Based on a negation of the exclusivism of modern colonial education, whose organising principle was to shape “man” (sic) as colonial subjects, decolonising education resists this truncated form of humanism, viewing it as a form of discrimination which results in the deracination of subjected human beings, stripping them of their humanity and full potential. In this sense, the knowledge systems of colonised groups, non-Europeans, indigenous folk, etc were suppressed, or as the decolonialist scholar Boaventura Dos Santos explains, their knowledges suffered a form of “epistemicide”, which signifies its disappearance from the knowledge canon, leading to the failure to incorporate such knowledge into formal functioning of society and its school and university curricula.
The knowledges of the (colonial) university or school paid little or no attention to indigenous knowledges, the knowledges of the working poor, or the types of literacy of urban black female dwellers, for example. It favoured one canon which is broadly the Western canon, founded on a separation of the modern Western knowledge from its non-western knowers, suggesting that modern knowledge and its transfer via educational institutions would instantiate modern subjects. Becoming a modern subject was the fulcrum of colonial education. This view has come to be called into radical controversy by the latest calls for decolonising education. The demand for cognitive justice has accompanied this call. This is a call for knowledge pluralisation, incorporation of the complex ways of knowing of subaltern and all previously excluded groups, in other words, an expansion and complete overhaul of the Western knowledge canon.
This represents a type of first-principle negation of a Western-centric knowledge orientation and seeks to replace this with a human-centric approach.
I would argue that decolonising education is also based on a second principle: an affirmation and inclusion of all knowledge forms bequeathed to humanity, including Western, African, indigenous, Arab-Islamic, Chinese, Hindu, Indic, Indo-American and Asiatic knowledge forms. This is a call for the pluralisation of knowledge, not the negation of any human knowledge system.
This is based on an inter-cultural approach to humanness and multiple and heterodox forms of being human. All knowledge forms have to be brought into play. Intercultural education promotes a type of epistemic openness to the knowledges of all human beings.
It fundamentally denies and undermines “knowledge parochialism”, the idea that one’s own knowledge system is superior and thus sufficient for complex living.

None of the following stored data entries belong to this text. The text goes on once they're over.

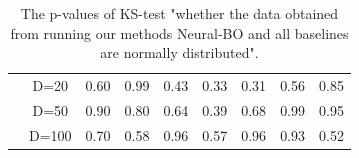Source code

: \begin{table}[]
{\begin{tabular}{|cc|c|c|c|c|c|c|c|}
\multicolumn{1}{|c|}{}                                                                                  & D=20  & 0.60                                                         & 0.99                                                             & 0.43                                                      & 0.33                                                     & 0.31                                                     & 0.56          & 0.85        \\ \cline{2-9} 
\multicolumn{1}{|c|}{}                                                                                  & D=50  & 0.90                                                         & 0.80                                                             & 0.64                                                      & 0.39                                                     & 0.68                                                     & 0.99          & 0.95        \\ \cline{2-9} 
\multicolumn{1}{|c|}{}                                                                                  & D=100 & 0.70                                                         & 0.58                                                             & 0.96                                                      & 0.57                                                     & 0.96                                                     & 0.93          & 0.52        \\ \hline
\end{tabular}
}
\caption{The p-values of KS-test "whether the data obtained from running our methods Neural-BO and all baselines are normally distributed".}
\label{tab:ks_test}
\end{table}



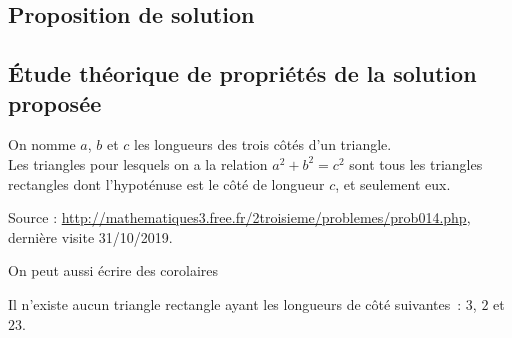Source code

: \documentclass[francais,RandD]{rapportPFE}
\begin{document}
		\subsection{Proposition de solution}


		\subsection{Étude théorique de propriétés de la solution proposée}
			\begin{Theorem}
				\label{Th:Pythagore}
				On nomme $a$, $b$ et $c$ les longueurs des trois côtés d'un triangle.\\
				Les triangles pour lesquels on a la relation $a^{2}+ b^{2} = c^{2}$ sont tous les triangles rectangles dont l'hypoténuse est le côté de longueur $c$, et seulement eux.

				Source : \url{http://mathematiques3.free.fr/2troisieme/problemes/prob014.php}, dernière visite 31/10/2019.
			\end{Theorem}

			On peut aussi écrire des corolaires
			\begin{Corollary}[]
				\label{Cor:TriangleImpossible}
				Il n'existe aucun triangle rectangle ayant les longueurs de côté suivantes~: $3$, $2$ et $23$.
			\end{Corollary}
\end{document}
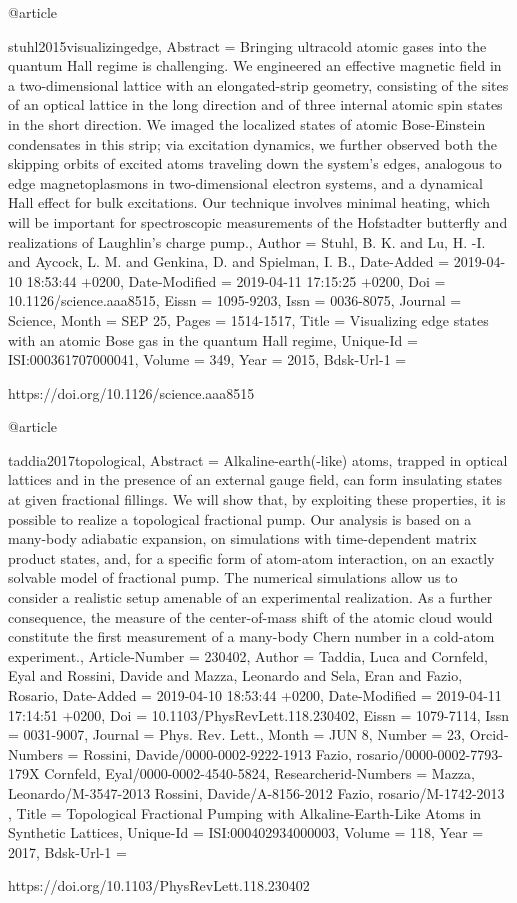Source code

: \documentclass[epj,final]{svjour}
\begin{document}
{{{{{{{{{{{{{@article{stuhl2015visualizingedge,
	Abstract = {{Bringing ultracold atomic gases into the quantum Hall regime is
   challenging. We engineered an effective magnetic field in a
   two-dimensional lattice with an elongated-strip geometry, consisting of
   the sites of an optical lattice in the long direction and of three
   internal atomic spin states in the short direction. We imaged the
   localized states of atomic Bose-Einstein condensates in this strip; via
   excitation dynamics, we further observed both the skipping orbits of
   excited atoms traveling down the system's edges, analogous to edge
   magnetoplasmons in two-dimensional electron systems, and a dynamical
   Hall effect for bulk excitations. Our technique involves minimal
   heating, which will be important for spectroscopic measurements of the
   Hofstadter butterfly and realizations of Laughlin's charge pump.}},
	Author = {Stuhl, B. K. and Lu, H. -I. and Aycock, L. M. and Genkina, D. and Spielman, I. B.},
	Date-Added = {2019-04-10 18:53:44 +0200},
	Date-Modified = {2019-04-11 17:15:25 +0200},
	Doi = {{10.1126/science.aaa8515}},
	Eissn = {{1095-9203}},
	Issn = {{0036-8075}},
	Journal = {Science},
	Month = {{SEP 25}},
	Pages = {{1514-1517}},
	Title = {{Visualizing edge states with an atomic Bose gas in the quantum Hall regime}},
	Unique-Id = {{ISI:000361707000041}},
	Volume = {{349}},
	Year = {{2015}},
	Bdsk-Url-1 = {https://doi.org/10.1126/science.aaa8515

@article{taddia2017topological,
	Abstract = {{Alkaline-earth(-like) atoms, trapped in optical lattices and in the
   presence of an external gauge field, can form insulating states at given
   fractional fillings. We will show that, by exploiting these properties,
   it is possible to realize a topological fractional pump. Our analysis is
   based on a many-body adiabatic expansion, on simulations with
   time-dependent matrix product states, and, for a specific form of
   atom-atom interaction, on an exactly solvable model of fractional pump.
   The numerical simulations allow us to consider a realistic setup
   amenable of an experimental realization. As a further consequence, the
   measure of the center-of-mass shift of the atomic cloud would constitute
   the first measurement of a many-body Chern number in a cold-atom
   experiment.}},
	Article-Number = {{230402}},
	Author = {Taddia, Luca and Cornfeld, Eyal and Rossini, Davide and Mazza, Leonardo and Sela, Eran and Fazio, Rosario},
	Date-Added = {2019-04-10 18:53:44 +0200},
	Date-Modified = {2019-04-11 17:14:51 +0200},
	Doi = {{10.1103/PhysRevLett.118.230402}},
	Eissn = {{1079-7114}},
	Issn = {{0031-9007}},
	Journal = {Phys. Rev. Lett.},
	Month = {{JUN 8}},
	Number = {{23}},
	Orcid-Numbers = {{Rossini, Davide/0000-0002-9222-1913 Fazio, rosario/0000-0002-7793-179X Cornfeld, Eyal/0000-0002-4540-5824}},
	Researcherid-Numbers = {{Mazza, Leonardo/M-3547-2013 Rossini, Davide/A-8156-2012 Fazio, rosario/M-1742-2013 }},
	Title = {{Topological Fractional Pumping with Alkaline-Earth-Like Atoms in Synthetic Lattices}},
	Unique-Id = {{ISI:000402934000003}},
	Volume = {{118}},
	Year = {{2017}},
	Bdsk-Url-1 = {https://doi.org/10.1103/PhysRevLett.118.230402

}}}}}}}}}}}}}}}}}
\end{document}
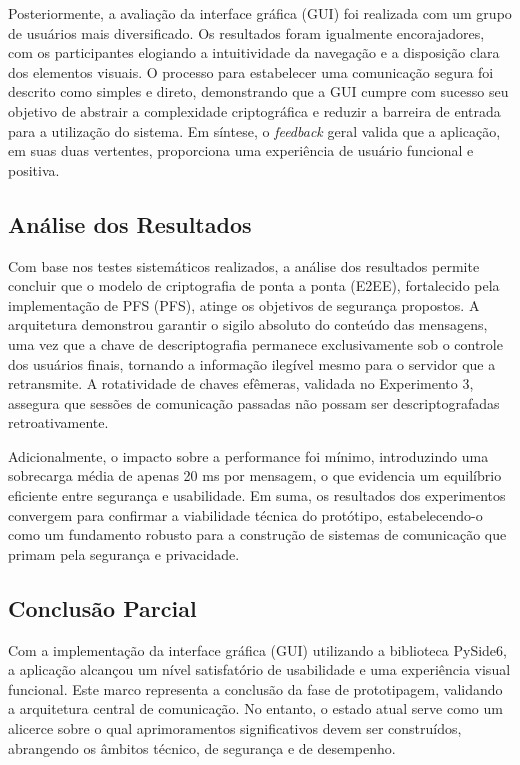 Posteriormente, a avaliação da interface gráfica (\acs{GUI}) foi realizada
com um grupo de usuários mais diversificado. Os resultados foram
igualmente encorajadores, com os participantes elogiando a
intuitividade da navegação e a disposição clara dos elementos
visuais. O processo para estabelecer uma comunicação segura foi
descrito como simples e direto, demonstrando que a \acs{GUI} cumpre com
sucesso seu objetivo de abstrair a complexidade criptográfica e
reduzir a barreira de entrada para a utilização do sistema. Em
síntese, o \textit{feedback} geral valida que a aplicação, em suas duas
vertentes, proporciona uma experiência de usuário funcional e positiva.

\subsection{Análise dos Resultados}

Com base nos testes sistemáticos realizados, a análise dos resultados
permite concluir que o modelo de criptografia de ponta a ponta
(\acs{E2EE}), fortalecido pela implementação de \acl{PFS}
(\acs{PFS}), atinge os objetivos de segurança propostos. A arquitetura
demonstrou garantir o sigilo absoluto do conteúdo das mensagens, uma
vez que a chave de descriptografia permanece exclusivamente sob o
controle dos usuários finais, tornando a informação ilegível mesmo
para o servidor que a retransmite. A rotatividade de chaves efêmeras,
validada no Experimento 3, assegura que sessões de comunicação
passadas não possam ser descriptografadas retroativamente.

Adicionalmente, o impacto sobre a performance foi mínimo,
introduzindo uma sobrecarga média de apenas 20 ms por mensagem, o que
evidencia um equilíbrio eficiente entre segurança e usabilidade. Em
suma, os resultados dos experimentos convergem para confirmar a
viabilidade técnica do protótipo, estabelecendo-o como um fundamento
robusto para a construção de sistemas de comunicação que primam pela
segurança e privacidade.

\subsection{Conclusão Parcial}

Com a implementação da interface gráfica (\acs{GUI}) utilizando a
biblioteca PySide6, a aplicação alcançou um nível satisfatório de
usabilidade e uma experiência visual funcional. Este marco representa
a conclusão da fase de prototipagem, validando a arquitetura central
de comunicação. No entanto, o estado atual serve como um alicerce
sobre o qual aprimoramentos significativos devem ser construídos,
abrangendo os âmbitos técnico, de segurança e de desempenho.

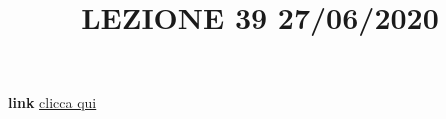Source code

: \newline
\newline
\title{LEZIONE 39 27/06/2020}\newline
\textbf{link} \href{https://web.microsoftstream.com/video/fbb0c9a0-deac-4087-86d8-ea1ad609d6e4?list=user&userId=faa91214-a6f5-40d7-8875-253fd49b8ce1}{clicca qui}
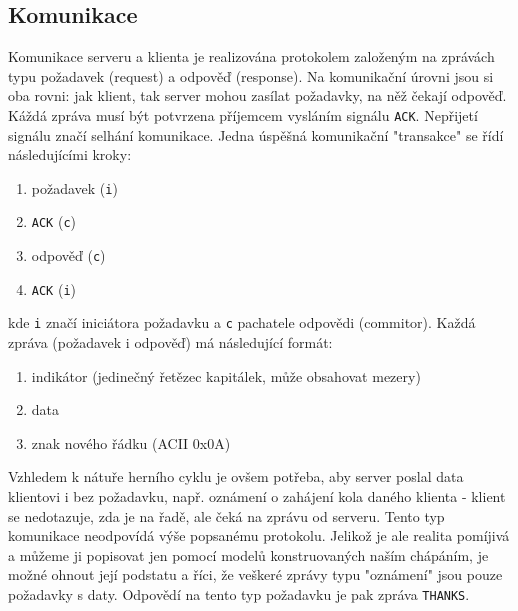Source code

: \subsection{Komunikace}

Komunikace serveru a klienta je realizována protokolem založeným na zprávách typu požadavek (request) a odpověď (response). Na komunikační úrovni jsou si oba rovni: jak klient, tak server mohou zasílat požadavky, na něž čekají odpověď. Káždá zpráva musí být potvrzena příjemcem vysláním signálu \verb=ACK=. Nepřijetí signálu značí selhání komunikace. Jedna úspěšná komunikační "transakce" se řídí následujícími kroky:
\begin{enumerate}
    \item požadavek (\verb=i=)
    \item \verb=ACK= (\verb=c=)
    \item odpověď (\verb=c=)
    \item \verb=ACK= (\verb=i=)
\end{enumerate}
kde \verb=i= značí iniciátora požadavku a \verb=c= pachatele odpovědi (commitor). Každá zpráva (požadavek i odpověď) má následující formát:
\begin{enumerate}
    \item indikátor (jedinečný řetězec kapitálek, může obsahovat mezery)
    \item data
    \item znak nového řádku (ACII 0x0A)
\end{enumerate}

Vzhledem k nátuře herního cyklu je ovšem potřeba, aby server poslal data klientovi i bez požadavku, např. oznámení o zahájení kola daného klienta - klient se nedotazuje, zda je na řadě, ale čeká na zprávu od serveru. Tento typ komunikace neodpovídá výše popsanému protokolu. Jelikož je ale realita pomíjivá a můžeme ji popisovat jen pomocí modelů konstruovaných naším chápáním, je možné ohnout její podstatu a říci, že veškeré zprávy typu "oznámení" jsou pouze požadavky s daty. Odpovědí na tento typ požadavku je pak zpráva \verb=THANKS=.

The importance of the school, college and university in all of this is obvious. These are the institutions that cultivate respect for people and their cultural and knowledge systems. They make available to their students’ knowledges across the widest possible human spectrum for developing understanding and respectful attitudes to the people of the world.
University curricula work across the various science systems that constitute humanity’s human endeavours, establishing dialogical platforms about actual and potential futures, emphasise the need to develop responsive science systems that inform and improve people’s livelihoods, aimed at establishing respect among people, and breaking down artificial boundaries.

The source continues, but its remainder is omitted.